For the PC women’s hockey team, a sweep of this weekend’s home-and-home engagement with rival New Hampshire sounds idealistic (when does it not?), but a split is perfectly realistic.
Either way, collect a win over the next two days and the overwhelming concept of taking the larger half of the three-game regular season wishbone from the Enemy Epitome would actually come to life. There are few ways on this coast and in this league to stamp a much bigger, bolder statement.
Uncannily enough, today’s 2 p.m. bout at the Whittemore Center is not merely the first Friar-Wildcat twig-lock since Providence made history by claiming the first Hockey East road victory at New Hampshire’s expense. It is the Cats’ first home game since they grudgingly relinquished their nearly seven-and-a-half-year-old streak.
Furthermore, both squads are unbeaten in the six weeks since then, PC having gone 4-0-2, UNH 3-0-0. So who has the greater stake in this?
Well, on a dignity front, the Wildcats have a bit more to lose simply because they have more in their possession. They do not want even a carry-over losing streak on their oft-feared pond, especially if it means giving all the spoils to their timeless rival.
Beyond that, though, while this series is not quite apocalyptic for either party in question, the Friars clearly have more to gain, whether it be gained today or in tomorrow’s rematch at Schneider Arena. For starters, they have a chance to redo something they had, from their own self-afflicting perspective, muddled up last season.
Recall that, one year and one week ago, PC achieved something fairly close to slashing the Lake Whittemore Monsters on their hostile turf by handing the Wildcats a 5-0 uproar at Schneider Arena. They thus claimed the initial upper hand in the season series, just like what they have going into this afternoon’s face-off.
But a month after that, what might have been gained with enough of an emphatic follow-through was clearly on head coach Bob Deraney’s mind when his pupils spilled a 3-2 decision on the Divine Campus the night before Valentine’s Day. The game itself didn’t look quite so bad on the ice and certainly was not as horrid on the scoreboard as his tone suggested during postgame interviews. But something suggested it was not about that. It was a matter of having invaluable regular season bragging rights within tasting distance and just not grabbing them.

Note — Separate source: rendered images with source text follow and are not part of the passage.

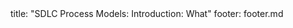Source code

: <frontmatter>
title: "SDLC Process Models: Introduction: What"
footer: footer.md
</frontmatter>

<include src="unit-inPage-asFlat.md" boilerplate />
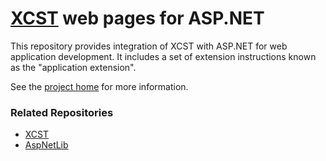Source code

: [XCST][1] web pages for ASP.NET
===============================
This repository provides integration of XCST with ASP.NET for web application development. It includes a set of extension instructions known as the "application extension".

See the [project home][1] for more information.

### Related Repositories

- [XCST][2]
- [AspNetLib][3]

[1]: http://maxtoroq.github.io/XCST/
[2]: https://github.com/maxtoroq/XCST
[3]: https://github.com/maxtoroq/AspNetLib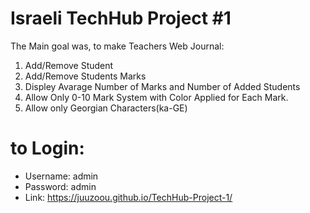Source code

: # Israeli TechHub Project #1

The Main goal was, to make Teachers Web Journal:

1. Add/Remove Student
2. Add/Remove Students Marks
3. Displey Avarage Number of Marks and Number of Added Students
4. Allow Only 0-10 Mark System with Color Applied for Each Mark.
5. Allow only Georgian Characters(ka-GE)

# to Login:
- Username: admin
- Password: admin
- Link: https://juuzoou.github.io/TechHub-Project-1/
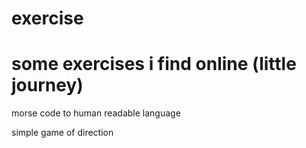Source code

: # exercise
# some exercises i find online (little journey)
morse code to human readable language

simple game of direction
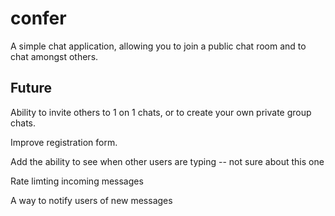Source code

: # confer
A simple chat application, allowing you to join a public chat room and to chat amongst others.

## Future
Ability to invite others to 1 on 1 chats, or to create your own private group chats.

Improve registration form.

Add the ability to see when other users are typing -- not sure about this one

Rate limting incoming messages

A way to notify users of new messages

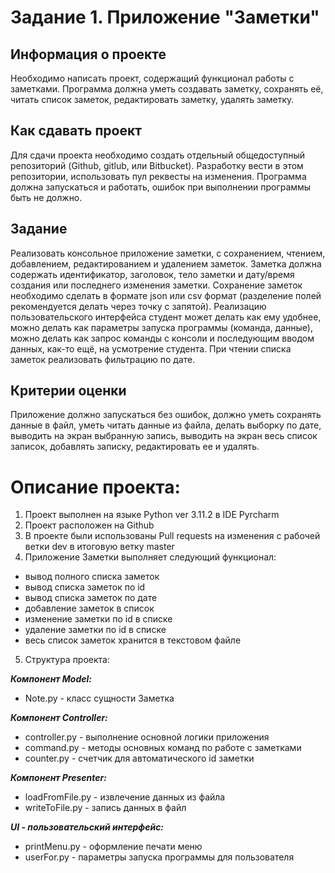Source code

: # Задание 1. Приложение "Заметки" 

## **Информация о проекте**
Необходимо написать проект, содержащий функционал работы с заметками. Программа должна уметь создавать заметку, сохранять её, читать список заметок, редактировать заметку, удалять заметку.

## **Как сдавать проект**
Для сдачи проекта необходимо создать отдельный общедоступный репозиторий (Github, gitlub, или Bitbucket). Разработку вести в этом репозитории, использовать пул реквесты на изменения. Программа должна запускаться и работать, ошибок при выполнении программы быть не должно.

## **Задание**
Реализовать консольное приложение заметки, с сохранением, чтением, добавлением, редактированием и удалением заметок. Заметка должна содержать идентификатор, заголовок, тело заметки и дату/время создания или последнего изменения заметки. Сохранение заметок необходимо сделать в формате json или csv формат (разделение полей рекомендуется делать через
точку с запятой). Реализацию пользовательского интерфейса студент может делать как ему удобнее, можно делать как параметры запуска программы (команда, данные), можно делать как запрос команды с консоли и последующим вводом данных, как-то ещё, на усмотрение студента.
При чтении списка заметок реализовать фильтрацию по дате.

## **Критерии оценки**
Приложение должно запускаться без ошибок, должно уметь сохранять данные в файл, уметь читать данные из файла, делать выборку по дате, выводить на экран выбранную запись, выводить на экран весь список записок, добавлять записку, редактировать ее и удалять.

# Описание проекта:
1. Проект выполнен на языке Python ver 3.11.2 в IDE Pyrcharm
2. Проект расположен на Github
3. В проекте были использованы Pull requests на изменения с рабочей ветки dev в итоговую ветку master
4. Приложение Заметки выполняет следующий функционал:
- вывод полного списка заметок
- вывод списка заметок по id
- вывод списка заметок по дате
- добавление заметок в список 
- изменение заметки по id в списке 
- удаление заметки по id в списке 
- весь список заметок хранится в текстовом файле
5. Структура проекта:
  
***Компонент Model:***
- Note.py - класс сущности Заметка
  
***Компонент Controller:***
- сontroller.py - выполнение основной логики приложения
- command.py - методы основных команд по работе с заметками
- counter.py - счетчик для автоматического id заметки
  
***Компонент Presenter:***
- loadFromFile.py - извлечение данных из файла
- writeToFile.py - запись данных в файл
  
***UI - пользовательский интерфейс:***
- printMenu.py - оформление печати меню
- userFor.py - параметры запуска программы для пользователя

And Deraney knew that, even with the season series merely tied and not yet lost, it was going to be a near-impossible cramming session the following night, what with nine rookies spread out over every position about to embark on their first quest to the Wildcats’ daunting domain. Surprise, surprise, UNH assertively wrested a 4-1 decision that evening, thus amounting to a 10-game winning streak, one that would carry on well through the Hockey East playoffs, including one more fatal infliction on the Friars in the semifinal.
It’s not easy to implant effective speedbumps when a team like New Hampshire has momentum. But in hindsight, the Friars nearly had a bonfire that could have captured on satellite radar last February 13. Instead, what Deraney termed “overconfidence” slowed them down and ironically, overconfidence rapidly gave way to underconfidence –equally detrimental.

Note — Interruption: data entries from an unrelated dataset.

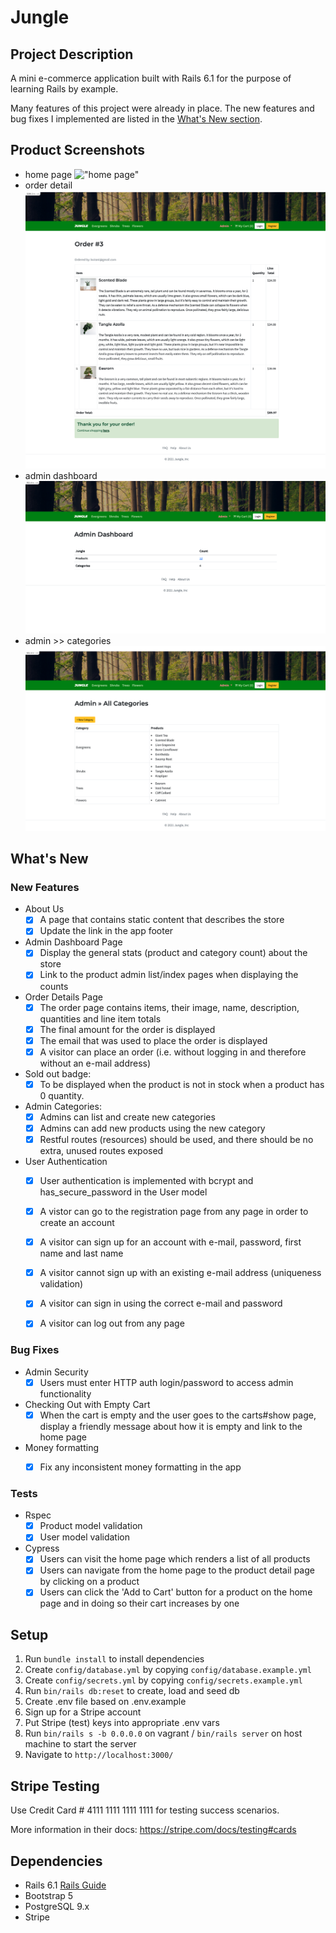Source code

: # Jungle
## Project Description

A mini e-commerce application built with Rails 6.1 for the purpose of learning Rails by example.

Many features of this project were already in place. The new features and bug fixes I implemented are listed in the [What's New section](#whats-new).

## Product Screenshots
- home page
!["home page"](https://github.com/GraceWXT/jungle-rails/blob/master/doc/home_page.png?raw=true)
- order detail
!["order detail"](https://github.com/GraceWXT/jungle-rails/blob/master/doc/order_detail.png?raw=true)
- admin dashboard
!["admin dashboard"](https://github.com/GraceWXT/jungle-rails/blob/master/doc/admin_dashboard.png?raw=true)
- admin >> categories
!["admin categories"](https://github.com/GraceWXT/jungle-rails/blob/master/doc/admin_categories.png?raw=true)

## What's New
### New Features
- About Us
  - [x] A page that contains static content that describes the store
  - [x] Update the link in the app footer
- Admin Dashboard Page
  - [x] Display the general stats (product and category count) about the store
  - [x] Link to the product admin list/index pages when displaying the counts
- Order Details Page
  - [x] The order page contains items, their image, name, description, quantities and line item totals
  - [x] The final amount for the order is displayed
  - [x] The email that was used to place the order is displayed
  - [x] A visitor can place an order (i.e. without logging in and therefore without an e-mail address)
- Sold out badge:
  - [x] To be displayed when the product is not in stock when a product has 0 quantity.
- Admin Categories:
  - [x] Admins can list and create new categories
  - [x] Admins can add new products using the new category
  - [x] Restful routes (resources) should be used, and there should be no extra, unused routes exposed
- User Authentication
  - [x] User authentication is implemented with bcrypt and has_secure_password in the User model
  - [x] A vistor can go to the registration page from any page in order to create an account
  - [x] A visitor can sign up for an account with e-mail, password, first name and last name
  - [x] A visitor cannot sign up with an existing e-mail address (uniqueness validation)
  - [x] A visitor can sign in using the correct e-mail and password
  - [x] A visitor can log out from any page


### Bug Fixes
- Admin Security
  - [x] Users must enter HTTP auth login/password to access admin functionality
- Checking Out with Empty Cart
  - [x] When the cart is empty and the user goes to the carts#show page, display a friendly message about how it is empty and link to the home page
- Money formatting
  - [x] Fix any inconsistent money formatting in the app


### Tests
- Rspec
  - [x] Product model validation
  - [x] User model validation
- Cypress
  - [x] Users can visit the home page which renders a list of all products
  - [x] Users can navigate from the home page to the product detail page by clicking on a product
  - [x] Users can click the 'Add to Cart' button for a product on the home page and in doing so their cart increases by one

## Setup

1. Run `bundle install` to install dependencies
2. Create `config/database.yml` by copying `config/database.example.yml`
3. Create `config/secrets.yml` by copying `config/secrets.example.yml`
4. Run `bin/rails db:reset` to create, load and seed db
5. Create .env file based on .env.example
6. Sign up for a Stripe account
7. Put Stripe (test) keys into appropriate .env vars
8. Run `bin/rails s -b 0.0.0.0` on vagrant / `bin/rails server` on host machine to start the server
9. Navigate to `http://localhost:3000/`

<!-- ## Database

If Rails is complaining about authentication to the database, uncomment the user and password fields from `config/database.yml` in the development and test sections, and replace if necessary the user and password `development` to an existing database user. -->

## Stripe Testing

Use Credit Card # 4111 1111 1111 1111 for testing success scenarios.

More information in their docs: <https://stripe.com/docs/testing#cards>

## Dependencies

- Rails 6.1 [Rails Guide](http://guides.rubyonrails.org/v6.1/)
- Bootstrap 5
- PostgreSQL 9.x
- Stripe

But as last month’s revolutionary win implied, this is a PC team one year more mature on every front.
And they are, for once, showing signs that they really could “peak” at an ideal time. Momentum is plainly on their side, but they could use a little more of it, so even discounting what happened in the previous month, winning one game this weekend against the No. 3-ranked Wildcats would be more than enough to sustain, if not elevate the posture of the No. 9-ranked Friars.
Then again, in terms of the WHEA pennant race, the fourth-seeded Friars are a point behind the third-seeded Wildcats, so not even a split would alter that scenario. Not to mention, UNH has a whopping four games in hand on a suddenly floundering second-place Boston College team and five games in hand on top dog Northeastern. If the Friars do not catch them now, they may never.

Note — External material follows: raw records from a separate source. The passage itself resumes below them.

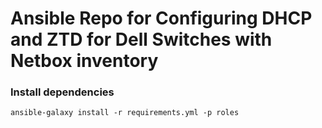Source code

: Ansible Repo for Configuring DHCP and ZTD for Dell Switches with Netbox inventory
===============================================

### Install dependencies

`ansible-galaxy install -r requirements.yml -p roles`
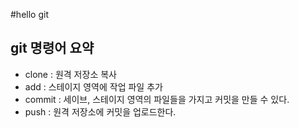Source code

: #hello git
## git 명령어 요약


-	clone : 원격 저장소 복사
-	add : 스테이지 영역에 작업 파일 추가
-	commit : 세이브, 스테이지 영역의 파일들을 가지고 커밋을 만들 수 있다.
-	push : 원격 저장소에 커밋을 업로드한다.


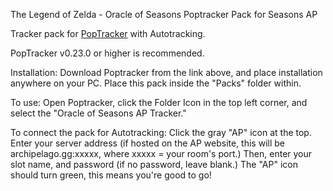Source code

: The Legend of Zelda - Oracle of Seasons
    Poptracker Pack for Seasons AP

Tracker pack for [PopTracker](https://github.com/black-sliver/PopTracker/) with Autotracking.

PopTracker v0.23.0 or higher is recommended. 

Installation:
    Download Poptracker from the link above, and place installation anywhere on your PC. Place this pack inside the "Packs" folder within. 

To use:
    Open Poptracker, click the Folder Icon in the top left corner, and select the "Oracle of Seasons AP Tracker." 

To connect the pack for Autotracking:
    Click the gray "AP" icon at the top. Enter your server address (if hosted on the AP website, this will be archipelago.gg:xxxxx, where xxxxx = your room's port.) Then, enter your slot name, and password (if no password, leave blank.) The "AP" icon should turn green, this means you're good to go!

To reiterate a recent history lesson, New Hampshire went on a sonic streak last year after their loss at Schneider and have made a similar habit of going near-perfect in the final phases of the regular season. So if anybody wants to try their luck at the Hockey East playoff championship somewhere other than the Whittemore Center, it is incumbent on the Friars to expose another scale of vulnerability on the Wildcats this weekend. Afterwards, it will be up to five other teams on the agenda to keep imposing tiny wounds while the Cats are still not walking fully upright.
But in terms of their own cause, the Friars, already with the ultimate token of confidence and a fine addition to that confidence in the form of long-awaited national recognition, need to make sure they use their newfound conviction wisely. If they abuse it, like they have in the past, they might lose it.
Just the same, though, anything they garner this weekend in the point column will do nothing but help them. They just need to be ready to combat an indubitably vengeful, emotionally reinforced opponent.